▸ **INSTRUCTIONS FOR THE TASK**
Return each line, exactly as given, from the one containing "这导致了评估上的不准确，如果添加上0：" through the end of the entries below, and skip the rest.

▸ **DATASET**
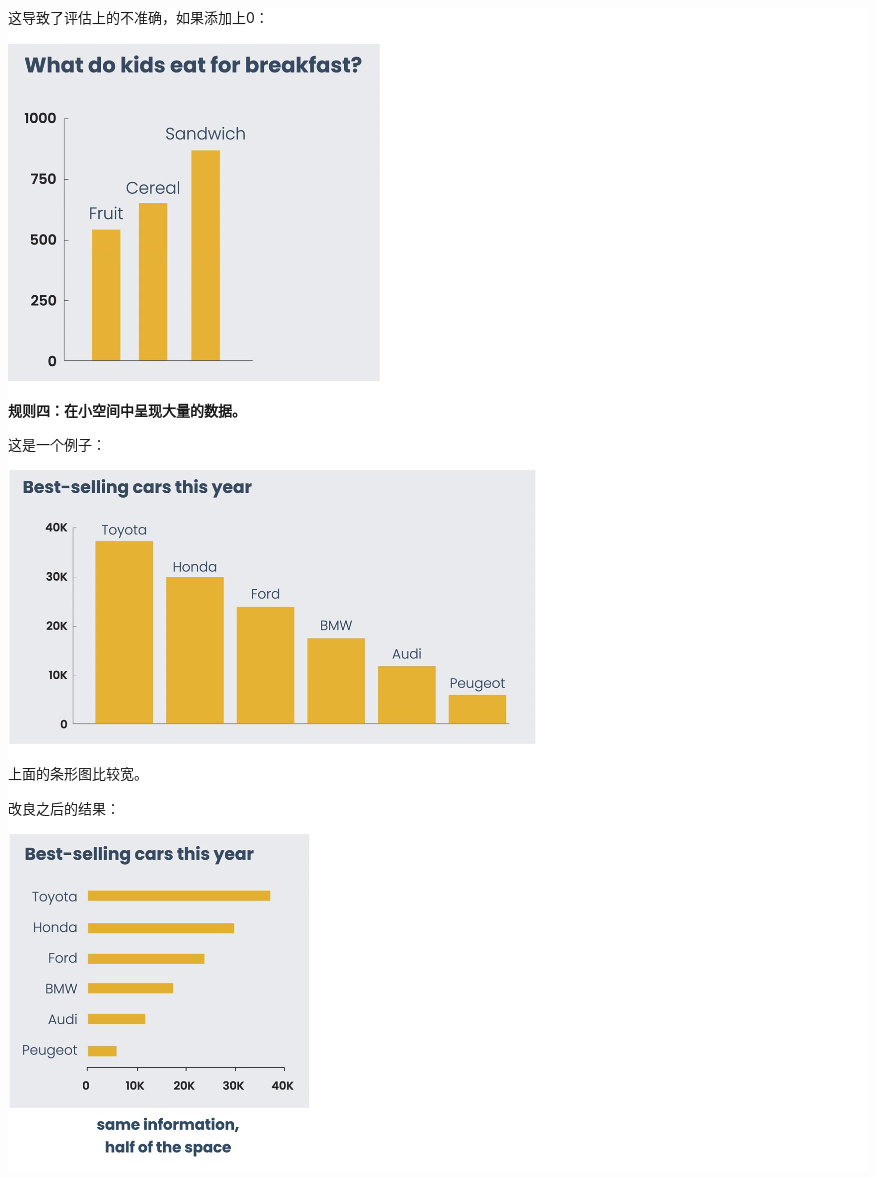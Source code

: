 
这导致了评估上的不准确，如果添加上0：

![Untitled](%E5%8F%AF%E8%A7%86%E5%8C%96%E7%9F%A5%E8%AF%86%E7%82%B9%E6%B1%87%E6%80%BB%200a726c8497994afca30d64b071f9457c/Untitled%2043.png)

**规则四：在小空间中呈现大量的数据。**

这是一个例子：

![Untitled](%E5%8F%AF%E8%A7%86%E5%8C%96%E7%9F%A5%E8%AF%86%E7%82%B9%E6%B1%87%E6%80%BB%200a726c8497994afca30d64b071f9457c/Untitled%2044.png)

上面的条形图比较宽。

改良之后的结果：

![Untitled](%E5%8F%AF%E8%A7%86%E5%8C%96%E7%9F%A5%E8%AF%86%E7%82%B9%E6%B1%87%E6%80%BB%200a726c8497994afca30d64b071f9457c/Untitled%2045.png)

▸ **FINISHED EXERCISE**
这导致了评估上的不准确，如果添加上0：

![Untitled](%E5%8F%AF%E8%A7%86%E5%8C%96%E7%9F%A5%E8%AF%86%E7%82%B9%E6%B1%87%E6%80%BB%200a726c8497994afca30d64b071f9457c/Untitled%2043.png)

**规则四：在小空间中呈现大量的数据。**

这是一个例子：

![Untitled](%E5%8F%AF%E8%A7%86%E5%8C%96%E7%9F%A5%E8%AF%86%E7%82%B9%E6%B1%87%E6%80%BB%200a726c8497994afca30d64b071f9457c/Untitled%2044.png)

上面的条形图比较宽。

改良之后的结果：

![Untitled](%E5%8F%AF%E8%A7%86%E5%8C%96%E7%9F%A5%E8%AF%86%E7%82%B9%E6%B1%87%E6%80%BB%200a726c8497994afca30d64b071f9457c/Untitled%2045.png)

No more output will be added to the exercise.